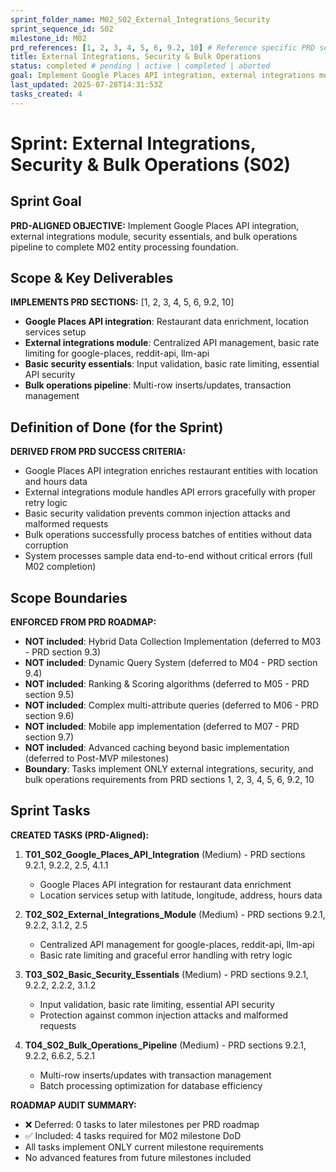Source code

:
 ```yaml
---
sprint_folder_name: M02_S02_External_Integrations_Security
sprint_sequence_id: S02
milestone_id: M02
prd_references: [1, 2, 3, 4, 5, 6, 9.2, 10] # Reference specific PRD sections
title: External Integrations, Security & Bulk Operations
status: completed # pending | active | completed | aborted
goal: Implement Google Places API integration, external integrations module, security essentials, and bulk operations pipeline to complete M02 entity processing foundation.
last_updated: 2025-07-28T14:31:53Z
tasks_created: 4
---
```


# Sprint: External Integrations, Security & Bulk Operations (S02)

## Sprint Goal

**PRD-ALIGNED OBJECTIVE:** Implement Google Places API integration, external integrations module, security essentials, and bulk operations pipeline to complete M02 entity processing foundation.

## Scope & Key Deliverables

**IMPLEMENTS PRD SECTIONS:** [1, 2, 3, 4, 5, 6, 9.2, 10]

- **Google Places API integration**: Restaurant data enrichment, location services setup
- **External integrations module**: Centralized API management, basic rate limiting for google-places, reddit-api, llm-api
- **Basic security essentials**: Input validation, basic rate limiting, essential API security
- **Bulk operations pipeline**: Multi-row inserts/updates, transaction management

## Definition of Done (for the Sprint)

**DERIVED FROM PRD SUCCESS CRITERIA:**

- Google Places API integration enriches restaurant entities with location and hours data
- External integrations module handles API errors gracefully with proper retry logic
- Basic security validation prevents common injection attacks and malformed requests
- Bulk operations successfully process batches of entities without data corruption
- System processes sample data end-to-end without critical errors (full M02 completion)

## Scope Boundaries

**ENFORCED FROM PRD ROADMAP:**

- **NOT included**: Hybrid Data Collection Implementation (deferred to M03 - PRD section 9.3)
- **NOT included**: Dynamic Query System (deferred to M04 - PRD section 9.4)
- **NOT included**: Ranking & Scoring algorithms (deferred to M05 - PRD section 9.5)
- **NOT included**: Complex multi-attribute queries (deferred to M06 - PRD section 9.6)
- **NOT included**: Mobile app implementation (deferred to M07 - PRD section 9.7)
- **NOT included**: Advanced caching beyond basic implementation (deferred to Post-MVP milestones)
- **Boundary**: Tasks implement ONLY external integrations, security, and bulk operations requirements from PRD sections 1, 2, 3, 4, 5, 6, 9.2, 10

## Sprint Tasks

**CREATED TASKS (PRD-Aligned):**

1. **T01_S02_Google_Places_API_Integration** (Medium) - PRD sections 9.2.1, 9.2.2, 2.5, 4.1.1
   - Google Places API integration for restaurant data enrichment
   - Location services setup with latitude, longitude, address, hours data

2. **T02_S02_External_Integrations_Module** (Medium) - PRD sections 9.2.1, 9.2.2, 3.1.2, 2.5  
   - Centralized API management for google-places, reddit-api, llm-api
   - Basic rate limiting and graceful error handling with retry logic

3. **T03_S02_Basic_Security_Essentials** (Medium) - PRD sections 9.2.1, 9.2.2, 2.2.2, 3.1.2
   - Input validation, basic rate limiting, essential API security
   - Protection against common injection attacks and malformed requests

4. **T04_S02_Bulk_Operations_Pipeline** (Medium) - PRD sections 9.2.1, 9.2.2, 6.6.2, 5.2.1
   - Multi-row inserts/updates with transaction management
   - Batch processing optimization for database efficiency

**ROADMAP AUDIT SUMMARY:**
- ❌ Deferred: 0 tasks to later milestones per PRD roadmap
- ✅ Included: 4 tasks required for M02 milestone DoD
- All tasks implement ONLY current milestone requirements
- No advanced features from future milestones included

• **WHAT IS EXPECTED**
The response must consist solely of the lines from the one with "- Multi-row inserts/updates" through the end of the listing above, copied exactly; please include the first and the last.

• **SOLUTION FOR THIS EXERCISE**
   - Multi-row inserts/updates with transaction management
   - Batch processing optimization for database efficiency

**ROADMAP AUDIT SUMMARY:**
- ❌ Deferred: 0 tasks to later milestones per PRD roadmap
- ✅ Included: 4 tasks required for M02 milestone DoD
- All tasks implement ONLY current milestone requirements
- No advanced features from future milestones included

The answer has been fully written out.